With Resolution 589/2017/R/gas the ARERA confirmed this level for the remaining part of the regulatory
period. Such changes to the regulatory framework in force could have negative effects on the Snam Group's
operations, results, balance sheet and cash flow .
Abroad, protections from market risk are offered by French regulations and by long-term contracts of TAP,
IUK (which expired in September 2018) and Austria (differentiated expiries for TAG and GAS Connect
Austria starting from 2023); in Austria and the United Kingdom (with respect to Interconnector), after the
expiration of the long-term contracts, regulations do not guarantee coverage of volume risk.
Risk of climate change
Compliance with greenhouse gas regulations in the future may require Snam to adjust its facilities, and to
control or limit its emissions or undertake other actions that could increase the costs of complying with the
regulations in force, and therefore have negative effects on the Snam Group's operations, results, balance
sheet and cash flow.
The risks connected with the emissions market fall within the scope of the European Union directives on the
sale of permits relating to carbon dioxide emissions and the rules on controlling emissions of certain
atmospheric pollutants.

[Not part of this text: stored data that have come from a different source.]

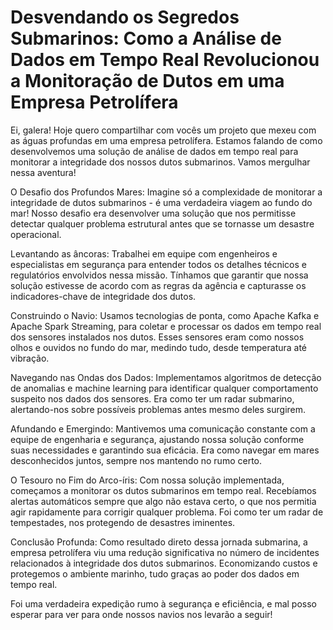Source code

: # Desvendando os Segredos Submarinos: Como a Análise de Dados em Tempo Real Revolucionou a Monitoração de Dutos em uma Empresa Petrolífera

Ei, galera! Hoje quero compartilhar com vocês um projeto que mexeu com as águas profundas em uma empresa petrolífera. Estamos falando de como desenvolvemos uma solução de análise de dados em tempo real para monitorar a integridade dos nossos dutos submarinos. Vamos mergulhar nessa aventura!

O Desafio dos Profundos Mares:
Imagine só a complexidade de monitorar a integridade de dutos submarinos - é uma verdadeira viagem ao fundo do mar! Nosso desafio era desenvolver uma solução que nos permitisse detectar qualquer problema estrutural antes que se tornasse um desastre operacional.

Levantando as âncoras:
Trabalhei em equipe com engenheiros e especialistas em segurança para entender todos os detalhes técnicos e regulatórios envolvidos nessa missão. Tínhamos que garantir que nossa solução estivesse de acordo com as regras da agência e capturasse os indicadores-chave de integridade dos dutos.

Construindo o Navio:
Usamos tecnologias de ponta, como Apache Kafka e Apache Spark Streaming, para coletar e processar os dados em tempo real dos sensores instalados nos dutos. Esses sensores eram como nossos olhos e ouvidos no fundo do mar, medindo tudo, desde temperatura até vibração.

Navegando nas Ondas dos Dados:
Implementamos algoritmos de detecção de anomalias e machine learning para identificar qualquer comportamento suspeito nos dados dos sensores. Era como ter um radar submarino, alertando-nos sobre possíveis problemas antes mesmo deles surgirem.

Afundando e Emergindo:
Mantivemos uma comunicação constante com a equipe de engenharia e segurança, ajustando nossa solução conforme suas necessidades e garantindo sua eficácia. Era como navegar em mares desconhecidos juntos, sempre nos mantendo no rumo certo.

O Tesouro no Fim do Arco-íris:
Com nossa solução implementada, começamos a monitorar os dutos submarinos em tempo real. Recebíamos alertas automáticos sempre que algo não estava certo, o que nos permitia agir rapidamente para corrigir qualquer problema. Foi como ter um radar de tempestades, nos protegendo de desastres iminentes.

Conclusão Profunda:
Como resultado direto dessa jornada submarina, a empresa petrolífera viu uma redução significativa no número de incidentes relacionados à integridade dos dutos submarinos. Economizando custos e protegemos o ambiente marinho, tudo graças ao poder dos dados em tempo real.

Foi uma verdadeira expedição rumo à segurança e eficiência, e mal posso esperar para ver para onde nossos navios nos levarão a seguir!
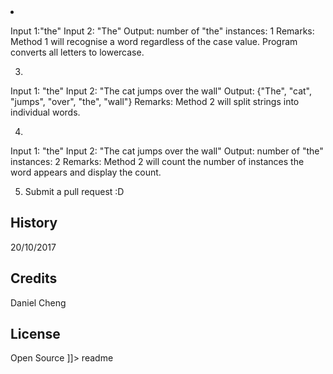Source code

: <snippet>
  <content><![CDATA[
# ${1:Word Counter}
Program Counts the number of times a word appears in a string
## Installation
Open Application using a html browser
## Usage
Anybody can use it, use a keyboard for input and click the button to submit
## Specs
1.
Input 1: "the",
Input 2: "the"
Output: number of "the" instances: 1
Remarks: Method 1 will recognise a similar string

2.
Input 1:"the"
Input 2: "The"
Output: number of "the" instances: 1
Remarks: Method 1 will recognise a word regardless of the case value. Program converts all letters to lowercase.

3.
Input 1: "the"
Input 2: "The cat jumps over the wall"
Output: {"The", "cat", "jumps", "over", "the", "wall"}
Remarks: Method 2 will split strings into individual words.

4.
Input 1: "the"
Input 2: "The cat jumps over the wall"
Output: number of "the" instances: 2
Remarks: Method 2 will count the number of instances the word appears and display the count.

5. Submit a pull request :D
## History
20/10/2017
## Credits
Daniel Cheng
## License
Open Source
]]></content>
  <tabTrigger>readme</tabTrigger>
</snippet>
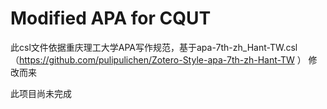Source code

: # Modified APA for CQUT
此csl文件依据重庆理工大学APA写作规范，基于apa-7th-zh_Hant-TW.csl（https://github.com/pulipulichen/Zotero-Style-apa-7th-zh-Hant-TW ） 修改而来

此项目尚未完成

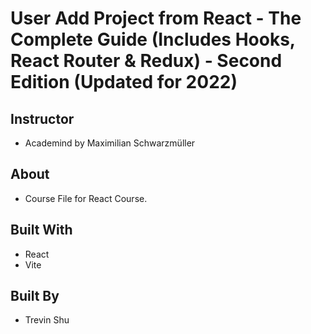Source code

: # User Add Project from React - The Complete Guide (Includes Hooks, React Router & Redux) - Second Edition (Updated for 2022)

## Instructor

- Academind by Maximilian Schwarzmüller

## About

- Course File for React Course.

## Built With

- React
- Vite

## Built By

- Trevin Shu
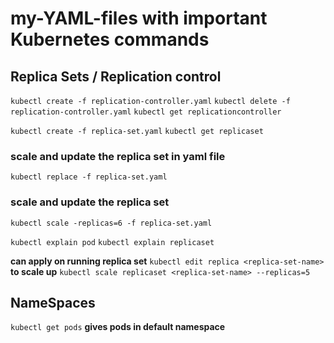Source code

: # my-YAML-files with important Kubernetes commands

## Replica Sets / Replication control

`kubectl create -f replication-controller.yaml`
`kubectl delete -f replication-controller.yaml`
`kubectl get replicationcontroller`

`kubectl create -f replica-set.yaml`
`kubectl get replicaset`

### scale and update the replica set in yaml file
`kubectl replace -f replica-set.yaml` 

### scale and update the replica set
`kubectl scale -replicas=6 -f replica-set.yaml`

`kubectl explain pod`
`kubectl explain replicaset`

**can apply on running replica set**
`kubectl edit replica <replica-set-name>`  
**to scale up**
`kubectl scale replicaset <replica-set-name> --replicas=5`   

## NameSpaces
`kubectl get pods` **gives  pods in default namespace**

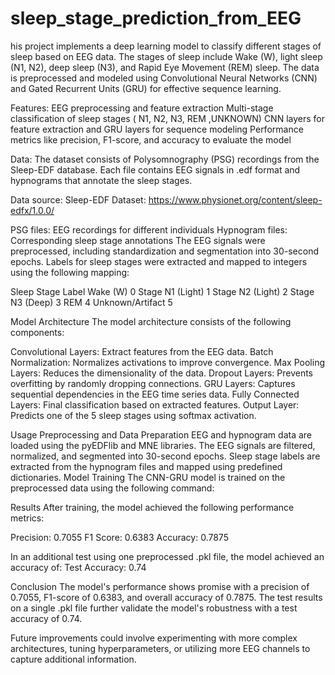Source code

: # sleep_stage_prediction_from_EEG

his project implements a deep learning model to classify different stages of sleep based on EEG data. The stages of sleep include Wake (W), light sleep (N1, N2), deep sleep (N3), and Rapid Eye Movement (REM) sleep. The data is preprocessed and modeled using Convolutional Neural Networks (CNN) and Gated Recurrent Units (GRU) for effective sequence learning.

Features:
EEG preprocessing and feature extraction
Multi-stage classification of sleep stages ( N1, N2, N3, REM ,UNKNOWN)
CNN layers for feature extraction and GRU layers for sequence modeling
Performance metrics like precision, F1-score, and accuracy to evaluate the model

Data:
The dataset consists of Polysomnography (PSG) recordings from the Sleep-EDF database. Each file contains EEG signals in .edf format and hypnograms that annotate the sleep stages.

Data source: Sleep-EDF Dataset:  https://www.physionet.org/content/sleep-edfx/1.0.0/

PSG files: EEG recordings for different individuals
Hypnogram files: Corresponding sleep stage annotations
The EEG signals were preprocessed, including standardization and segmentation into 30-second epochs. Labels for sleep stages were extracted and mapped to integers using the following mapping:

Sleep Stage	Label
Wake (W)	0
Stage N1 (Light)	1
Stage N2 (Light)	2
Stage N3 (Deep)	3
REM	4
Unknown/Artifact	5

Model Architecture
The model architecture consists of the following components:

Convolutional Layers: Extract features from the EEG data.
Batch Normalization: Normalizes activations to improve convergence.
Max Pooling Layers: Reduces the dimensionality of the data.
Dropout Layers: Prevents overfitting by randomly dropping connections.
GRU Layers: Captures sequential dependencies in the EEG time series data.
Fully Connected Layers: Final classification based on extracted features.
Output Layer: Predicts one of the 5 sleep stages using softmax activation.


Usage
Preprocessing and Data Preparation
EEG and hypnogram data are loaded using the pyEDFlib and MNE libraries.
The EEG signals are filtered, normalized, and segmented into 30-second epochs.
Sleep stage labels are extracted from the hypnogram files and mapped using predefined dictionaries.
Model Training
The CNN-GRU model is trained on the preprocessed data using the following command:


Results
After training, the model achieved the following performance metrics:

Precision: 0.7055
F1 Score: 0.6383
Accuracy: 0.7875

In an additional test using one preprocessed .pkl file, the model achieved an accuracy of:
Test Accuracy: 0.74

Conclusion
The model's performance shows promise with a precision of 0.7055, F1-score of 0.6383, and overall accuracy of 0.7875. The test results on a single .pkl file further validate the model's robustness with a test accuracy of 0.74.

Future improvements could involve experimenting with more complex architectures, tuning hyperparameters, or utilizing more EEG channels to capture additional information.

With the start of the third period of the EU emissions trading system and of regulation
(2013 - 2020), the updating of the sector regulations has had as its main objective the authorisations for
emitting greenhouse gases and a constant reduction of the quotas on emissions released free of charge. The
allowances will be assigned to each plant on a gradually decreasing basis, and will no longer be constant, and
will also depend on the actual functionality of the plants. The ongoing further development of European
legislation could lead to identifying new ways of managing the necessary quotas, in particular through
possible reward mechanisms, to be agreed with ARERA, for the reduction of emissions from owned plants.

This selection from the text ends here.